BRIEF >> The copy you produce must repeat each record exactly and contain no pictures.

STUDY MATERIAL >>
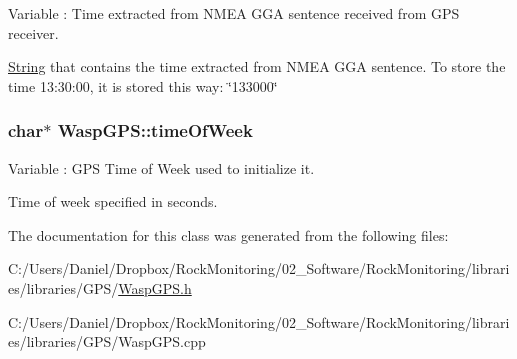 Variable \+: Time extracted from N\+M\+EA G\+GA sentence received from G\+PS receiver. 

\hyperlink{class_string}{String} that contains the time extracted from N\+M\+EA G\+GA sentence. To store the time 13\+:30\+:00, it is stored this way\+: \char`\"{}133000\char`\"{} 
\subsubsection[{\texorpdfstring{time\+Of\+Week}{timeOfWeek}}]{\setlength{\rightskip}{0pt plus 5cm}char$\ast$ Wasp\+G\+P\+S\+::time\+Of\+Week}\hypertarget{class_wasp_g_p_s_a55ac56acd96b1395b64abe8aa561ddcd}{}\label{class_wasp_g_p_s_a55ac56acd96b1395b64abe8aa561ddcd}


Variable \+: G\+PS Time of Week used to initialize it. 

Time of week specified in seconds. 

The documentation for this class was generated from the following files\+:\begin{DoxyCompactItemize}
\item 
C\+:/\+Users/\+Daniel/\+Dropbox/\+Rock\+Monitoring/02\+\_\+\+Software/\+Rock\+Monitoring/libraries/libraries/\+G\+P\+S/\hyperlink{_wasp_g_p_s_8h}{Wasp\+G\+P\+S.\+h}\item 
C\+:/\+Users/\+Daniel/\+Dropbox/\+Rock\+Monitoring/02\+\_\+\+Software/\+Rock\+Monitoring/libraries/libraries/\+G\+P\+S/Wasp\+G\+P\+S.\+cpp\end{DoxyCompactItemize}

ANSWER SPACE >>
 Variable \+: Time extracted from N\+M\+EA G\+GA sentence received from G\+PS receiver. 

\hyperlink{class_string}{String} that contains the time extracted from N\+M\+EA G\+GA sentence. To store the time 13\+:30\+:00, it is stored this way\+: \char`\"{}133000\char`\"{} 
\subsubsection[{\texorpdfstring{time\+Of\+Week}{timeOfWeek}}]{\setlength{\rightskip}{0pt plus 5cm}char$\ast$ Wasp\+G\+P\+S\+::time\+Of\+Week}\hypertarget{class_wasp_g_p_s_a55ac56acd96b1395b64abe8aa561ddcd}{}\label{class_wasp_g_p_s_a55ac56acd96b1395b64abe8aa561ddcd}


Variable \+: G\+PS Time of Week used to initialize it. 

Time of week specified in seconds. 

The documentation for this class was generated from the following files\+:\begin{DoxyCompactItemize}
\item 
C\+:/\+Users/\+Daniel/\+Dropbox/\+Rock\+Monitoring/02\+\_\+\+Software/\+Rock\+Monitoring/libraries/libraries/\+G\+P\+S/\hyperlink{_wasp_g_p_s_8h}{Wasp\+G\+P\+S.\+h}\item 
C\+:/\+Users/\+Daniel/\+Dropbox/\+Rock\+Monitoring/02\+\_\+\+Software/\+Rock\+Monitoring/libraries/libraries/\+G\+P\+S/Wasp\+G\+P\+S.\+cpp\end{DoxyCompactItemize}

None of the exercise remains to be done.